**Work instructions**: Copy every line of the listing that holds the string "most".

**Available data**:

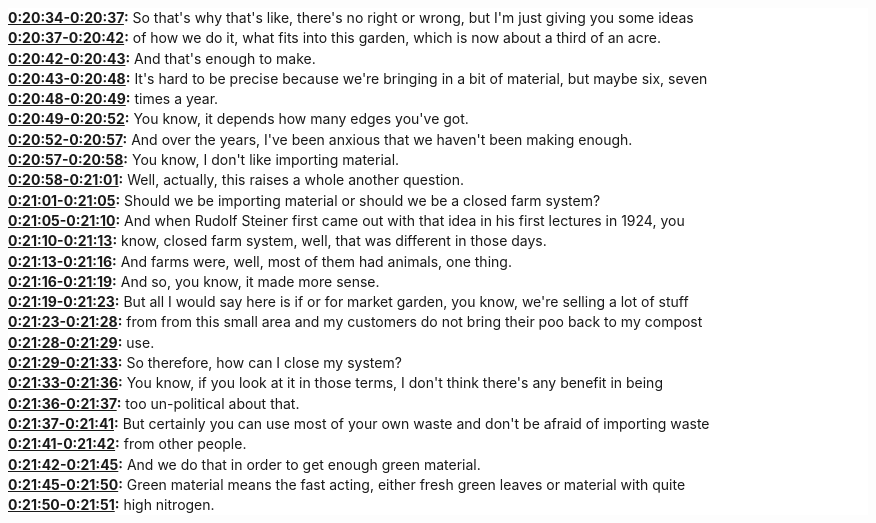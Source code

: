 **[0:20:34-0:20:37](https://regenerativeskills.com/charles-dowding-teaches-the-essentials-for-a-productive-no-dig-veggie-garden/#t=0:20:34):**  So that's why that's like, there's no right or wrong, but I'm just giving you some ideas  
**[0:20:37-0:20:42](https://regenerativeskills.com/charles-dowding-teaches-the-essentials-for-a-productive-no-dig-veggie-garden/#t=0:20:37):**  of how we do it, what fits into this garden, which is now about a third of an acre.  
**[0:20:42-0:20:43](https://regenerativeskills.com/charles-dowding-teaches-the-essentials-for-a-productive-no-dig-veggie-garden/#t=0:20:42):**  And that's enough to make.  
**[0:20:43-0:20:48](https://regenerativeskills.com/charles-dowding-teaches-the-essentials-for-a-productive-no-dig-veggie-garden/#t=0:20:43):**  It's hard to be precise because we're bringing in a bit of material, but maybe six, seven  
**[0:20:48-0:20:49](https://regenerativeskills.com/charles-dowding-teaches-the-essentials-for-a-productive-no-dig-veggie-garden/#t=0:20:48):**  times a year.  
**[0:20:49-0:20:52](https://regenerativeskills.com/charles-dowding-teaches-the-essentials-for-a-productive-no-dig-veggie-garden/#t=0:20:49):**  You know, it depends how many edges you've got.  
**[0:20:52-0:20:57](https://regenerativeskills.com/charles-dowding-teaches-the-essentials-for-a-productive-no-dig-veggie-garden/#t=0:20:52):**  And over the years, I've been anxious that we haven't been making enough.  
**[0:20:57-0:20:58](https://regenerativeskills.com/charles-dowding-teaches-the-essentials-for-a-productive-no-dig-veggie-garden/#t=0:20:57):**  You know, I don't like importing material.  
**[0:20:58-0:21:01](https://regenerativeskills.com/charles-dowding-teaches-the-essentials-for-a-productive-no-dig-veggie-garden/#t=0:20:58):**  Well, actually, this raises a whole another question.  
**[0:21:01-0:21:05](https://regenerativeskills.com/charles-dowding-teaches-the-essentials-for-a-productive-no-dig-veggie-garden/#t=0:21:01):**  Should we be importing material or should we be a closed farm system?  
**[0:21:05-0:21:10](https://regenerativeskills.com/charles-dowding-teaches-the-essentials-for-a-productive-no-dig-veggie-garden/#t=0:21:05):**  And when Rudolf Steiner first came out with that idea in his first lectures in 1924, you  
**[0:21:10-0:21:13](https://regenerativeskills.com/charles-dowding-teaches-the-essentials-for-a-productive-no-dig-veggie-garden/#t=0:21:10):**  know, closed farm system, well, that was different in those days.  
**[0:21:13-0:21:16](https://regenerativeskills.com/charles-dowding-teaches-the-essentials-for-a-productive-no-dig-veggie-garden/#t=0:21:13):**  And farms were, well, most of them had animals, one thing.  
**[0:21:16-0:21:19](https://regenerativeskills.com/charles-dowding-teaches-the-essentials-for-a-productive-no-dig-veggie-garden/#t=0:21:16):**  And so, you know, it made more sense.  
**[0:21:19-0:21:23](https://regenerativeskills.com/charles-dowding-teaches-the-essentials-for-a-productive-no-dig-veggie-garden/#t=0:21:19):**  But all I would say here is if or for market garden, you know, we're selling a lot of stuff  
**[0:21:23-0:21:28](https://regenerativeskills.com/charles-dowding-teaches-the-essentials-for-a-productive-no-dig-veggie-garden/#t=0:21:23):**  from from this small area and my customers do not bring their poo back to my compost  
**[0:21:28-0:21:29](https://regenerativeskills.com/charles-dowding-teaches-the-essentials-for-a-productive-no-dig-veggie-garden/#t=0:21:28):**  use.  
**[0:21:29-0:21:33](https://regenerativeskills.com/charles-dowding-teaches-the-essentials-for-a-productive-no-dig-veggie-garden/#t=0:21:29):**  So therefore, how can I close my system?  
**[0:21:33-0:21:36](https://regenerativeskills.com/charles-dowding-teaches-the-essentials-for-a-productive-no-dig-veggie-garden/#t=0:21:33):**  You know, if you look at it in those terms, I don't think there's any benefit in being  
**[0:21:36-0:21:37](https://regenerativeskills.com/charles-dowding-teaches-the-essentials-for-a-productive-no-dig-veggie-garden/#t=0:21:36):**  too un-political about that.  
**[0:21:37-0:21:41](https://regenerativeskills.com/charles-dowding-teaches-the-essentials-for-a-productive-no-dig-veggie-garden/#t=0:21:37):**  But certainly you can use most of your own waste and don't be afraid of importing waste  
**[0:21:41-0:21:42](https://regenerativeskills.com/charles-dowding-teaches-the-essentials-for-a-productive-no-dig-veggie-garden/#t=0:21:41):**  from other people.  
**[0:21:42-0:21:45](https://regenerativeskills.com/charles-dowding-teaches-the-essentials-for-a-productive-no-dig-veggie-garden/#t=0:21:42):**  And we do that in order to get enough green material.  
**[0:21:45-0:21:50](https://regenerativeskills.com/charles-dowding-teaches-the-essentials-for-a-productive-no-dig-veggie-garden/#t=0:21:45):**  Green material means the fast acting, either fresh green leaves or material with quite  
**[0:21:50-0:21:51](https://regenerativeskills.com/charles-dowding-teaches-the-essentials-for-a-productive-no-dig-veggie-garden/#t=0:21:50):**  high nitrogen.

**Written response**:
**[0:21:13-0:21:16](https://regenerativeskills.com/charles-dowding-teaches-the-essentials-for-a-productive-no-dig-veggie-garden/#t=0:21:13):**  And farms were, well, most of them had animals, one thing.  
**[0:21:37-0:21:41](https://regenerativeskills.com/charles-dowding-teaches-the-essentials-for-a-productive-no-dig-veggie-garden/#t=0:21:37):**  But certainly you can use most of your own waste and don't be afraid of importing waste  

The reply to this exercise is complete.